*** Material shown Section Begins ***

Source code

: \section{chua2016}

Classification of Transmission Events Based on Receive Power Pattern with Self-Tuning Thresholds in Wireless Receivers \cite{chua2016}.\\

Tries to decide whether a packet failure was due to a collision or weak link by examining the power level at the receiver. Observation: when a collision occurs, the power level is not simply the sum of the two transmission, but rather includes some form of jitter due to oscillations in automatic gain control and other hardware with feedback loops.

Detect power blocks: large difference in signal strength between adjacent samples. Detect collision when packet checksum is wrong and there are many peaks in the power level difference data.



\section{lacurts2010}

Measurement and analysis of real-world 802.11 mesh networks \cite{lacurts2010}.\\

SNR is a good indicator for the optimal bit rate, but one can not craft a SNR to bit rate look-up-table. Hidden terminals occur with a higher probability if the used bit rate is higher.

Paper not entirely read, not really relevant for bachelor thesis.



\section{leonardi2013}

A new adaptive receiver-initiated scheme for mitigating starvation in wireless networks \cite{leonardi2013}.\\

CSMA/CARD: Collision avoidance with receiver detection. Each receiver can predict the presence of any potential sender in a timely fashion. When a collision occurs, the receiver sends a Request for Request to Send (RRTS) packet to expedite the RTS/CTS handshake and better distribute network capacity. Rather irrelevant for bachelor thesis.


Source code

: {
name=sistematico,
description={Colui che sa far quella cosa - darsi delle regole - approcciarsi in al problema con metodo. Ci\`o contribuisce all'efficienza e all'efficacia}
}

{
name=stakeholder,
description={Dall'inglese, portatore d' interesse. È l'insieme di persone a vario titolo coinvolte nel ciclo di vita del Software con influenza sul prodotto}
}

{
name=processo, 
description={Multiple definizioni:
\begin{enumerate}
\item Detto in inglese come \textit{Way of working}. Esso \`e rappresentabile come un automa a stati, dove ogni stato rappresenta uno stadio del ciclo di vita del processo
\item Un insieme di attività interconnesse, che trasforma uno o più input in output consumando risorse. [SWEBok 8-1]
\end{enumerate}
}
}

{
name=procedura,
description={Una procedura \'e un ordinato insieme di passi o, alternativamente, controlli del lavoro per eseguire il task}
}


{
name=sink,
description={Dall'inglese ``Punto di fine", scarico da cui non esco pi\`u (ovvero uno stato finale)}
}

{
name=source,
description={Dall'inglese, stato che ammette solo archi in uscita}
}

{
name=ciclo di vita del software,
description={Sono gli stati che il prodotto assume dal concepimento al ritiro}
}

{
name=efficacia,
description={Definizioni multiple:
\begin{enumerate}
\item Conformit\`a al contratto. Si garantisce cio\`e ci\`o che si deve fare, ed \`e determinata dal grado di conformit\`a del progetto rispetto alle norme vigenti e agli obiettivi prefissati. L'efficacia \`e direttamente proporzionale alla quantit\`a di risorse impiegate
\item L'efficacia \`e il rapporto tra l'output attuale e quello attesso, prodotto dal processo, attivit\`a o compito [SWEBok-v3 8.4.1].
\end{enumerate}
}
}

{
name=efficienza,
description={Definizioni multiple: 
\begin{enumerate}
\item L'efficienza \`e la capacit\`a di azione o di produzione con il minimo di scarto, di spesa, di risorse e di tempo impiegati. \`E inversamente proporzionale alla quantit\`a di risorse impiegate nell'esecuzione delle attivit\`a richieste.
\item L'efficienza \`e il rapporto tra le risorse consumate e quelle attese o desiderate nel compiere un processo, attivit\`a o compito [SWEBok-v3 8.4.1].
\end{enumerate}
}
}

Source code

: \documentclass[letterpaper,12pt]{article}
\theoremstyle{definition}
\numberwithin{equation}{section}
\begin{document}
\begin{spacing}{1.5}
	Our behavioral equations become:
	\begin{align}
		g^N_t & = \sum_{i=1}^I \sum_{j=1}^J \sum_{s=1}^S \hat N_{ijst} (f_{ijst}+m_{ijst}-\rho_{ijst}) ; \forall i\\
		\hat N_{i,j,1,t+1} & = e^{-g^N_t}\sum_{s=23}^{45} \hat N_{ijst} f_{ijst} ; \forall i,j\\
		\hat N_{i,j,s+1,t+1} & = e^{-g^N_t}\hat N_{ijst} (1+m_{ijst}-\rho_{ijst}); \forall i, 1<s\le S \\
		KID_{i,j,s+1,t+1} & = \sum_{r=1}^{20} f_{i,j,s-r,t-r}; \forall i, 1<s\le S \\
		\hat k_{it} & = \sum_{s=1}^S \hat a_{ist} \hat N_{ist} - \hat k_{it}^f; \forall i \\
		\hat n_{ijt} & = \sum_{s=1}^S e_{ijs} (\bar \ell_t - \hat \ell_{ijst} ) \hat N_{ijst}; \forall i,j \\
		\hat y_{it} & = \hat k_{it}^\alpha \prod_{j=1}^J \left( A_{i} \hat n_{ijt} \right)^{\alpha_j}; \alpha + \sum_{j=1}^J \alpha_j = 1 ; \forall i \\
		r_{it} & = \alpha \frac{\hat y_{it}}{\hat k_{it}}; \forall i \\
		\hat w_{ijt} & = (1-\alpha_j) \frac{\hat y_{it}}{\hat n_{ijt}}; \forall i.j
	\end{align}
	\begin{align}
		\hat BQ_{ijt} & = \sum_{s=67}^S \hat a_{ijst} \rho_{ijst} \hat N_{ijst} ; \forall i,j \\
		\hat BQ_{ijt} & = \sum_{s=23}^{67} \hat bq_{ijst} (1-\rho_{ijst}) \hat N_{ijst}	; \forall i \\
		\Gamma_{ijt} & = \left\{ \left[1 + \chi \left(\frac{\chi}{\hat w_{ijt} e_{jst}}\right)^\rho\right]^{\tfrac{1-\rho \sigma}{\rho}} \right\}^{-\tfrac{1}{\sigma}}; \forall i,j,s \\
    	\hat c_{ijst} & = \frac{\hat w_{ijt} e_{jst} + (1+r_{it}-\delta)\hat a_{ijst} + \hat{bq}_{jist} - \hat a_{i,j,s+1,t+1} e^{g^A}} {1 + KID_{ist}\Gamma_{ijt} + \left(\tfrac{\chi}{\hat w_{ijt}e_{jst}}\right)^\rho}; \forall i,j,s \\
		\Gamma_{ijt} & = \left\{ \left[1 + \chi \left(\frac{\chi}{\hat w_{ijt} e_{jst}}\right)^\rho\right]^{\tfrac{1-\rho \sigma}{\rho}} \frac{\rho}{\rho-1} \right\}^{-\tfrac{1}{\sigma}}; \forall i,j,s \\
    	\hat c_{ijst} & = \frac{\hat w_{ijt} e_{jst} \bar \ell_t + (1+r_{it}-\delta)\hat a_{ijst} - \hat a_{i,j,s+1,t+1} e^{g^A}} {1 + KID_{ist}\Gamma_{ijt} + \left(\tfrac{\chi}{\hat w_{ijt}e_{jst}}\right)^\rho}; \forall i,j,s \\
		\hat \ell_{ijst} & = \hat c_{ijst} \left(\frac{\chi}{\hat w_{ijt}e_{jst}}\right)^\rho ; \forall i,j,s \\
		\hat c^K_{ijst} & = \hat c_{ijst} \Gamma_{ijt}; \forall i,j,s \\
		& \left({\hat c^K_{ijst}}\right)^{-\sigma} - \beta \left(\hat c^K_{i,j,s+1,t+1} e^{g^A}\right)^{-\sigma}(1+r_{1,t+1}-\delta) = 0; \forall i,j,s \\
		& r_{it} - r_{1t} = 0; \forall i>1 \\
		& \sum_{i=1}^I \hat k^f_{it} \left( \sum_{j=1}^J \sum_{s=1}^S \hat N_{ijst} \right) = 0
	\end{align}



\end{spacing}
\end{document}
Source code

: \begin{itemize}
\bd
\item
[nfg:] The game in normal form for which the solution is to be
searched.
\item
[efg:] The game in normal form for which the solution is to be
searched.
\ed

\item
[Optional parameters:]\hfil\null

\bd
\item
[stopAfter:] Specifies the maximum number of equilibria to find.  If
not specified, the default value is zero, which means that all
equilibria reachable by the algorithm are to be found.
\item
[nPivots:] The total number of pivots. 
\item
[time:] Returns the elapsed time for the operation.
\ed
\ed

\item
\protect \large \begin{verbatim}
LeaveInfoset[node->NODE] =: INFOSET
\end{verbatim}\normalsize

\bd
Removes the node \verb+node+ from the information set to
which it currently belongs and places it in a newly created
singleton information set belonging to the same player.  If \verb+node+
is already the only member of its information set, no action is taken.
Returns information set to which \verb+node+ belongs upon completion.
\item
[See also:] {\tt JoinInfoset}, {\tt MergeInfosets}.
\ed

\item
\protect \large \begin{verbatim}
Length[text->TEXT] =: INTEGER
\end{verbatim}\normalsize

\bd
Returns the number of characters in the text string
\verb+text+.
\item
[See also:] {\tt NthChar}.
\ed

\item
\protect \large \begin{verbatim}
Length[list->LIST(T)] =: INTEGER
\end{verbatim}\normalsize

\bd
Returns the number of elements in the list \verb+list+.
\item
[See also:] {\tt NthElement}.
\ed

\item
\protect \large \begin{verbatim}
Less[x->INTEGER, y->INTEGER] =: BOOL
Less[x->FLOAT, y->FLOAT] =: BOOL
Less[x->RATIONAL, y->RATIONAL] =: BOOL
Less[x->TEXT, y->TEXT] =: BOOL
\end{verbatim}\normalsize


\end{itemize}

*** Material shown Section Ends ***

Activity
Look through the entries above. Extract each line with the word "level".

Solution below
Tries to decide whether a packet failure was due to a collision or weak link by examining the power level at the receiver. Observation: when a collision occurs, the power level is not simply the sum of the two transmission, but rather includes some form of jitter due to oscillations in automatic gain control and other hardware with feedback loops.
Detect power blocks: large difference in signal strength between adjacent samples. Detect collision when packet checksum is wrong and there are many peaks in the power level difference data.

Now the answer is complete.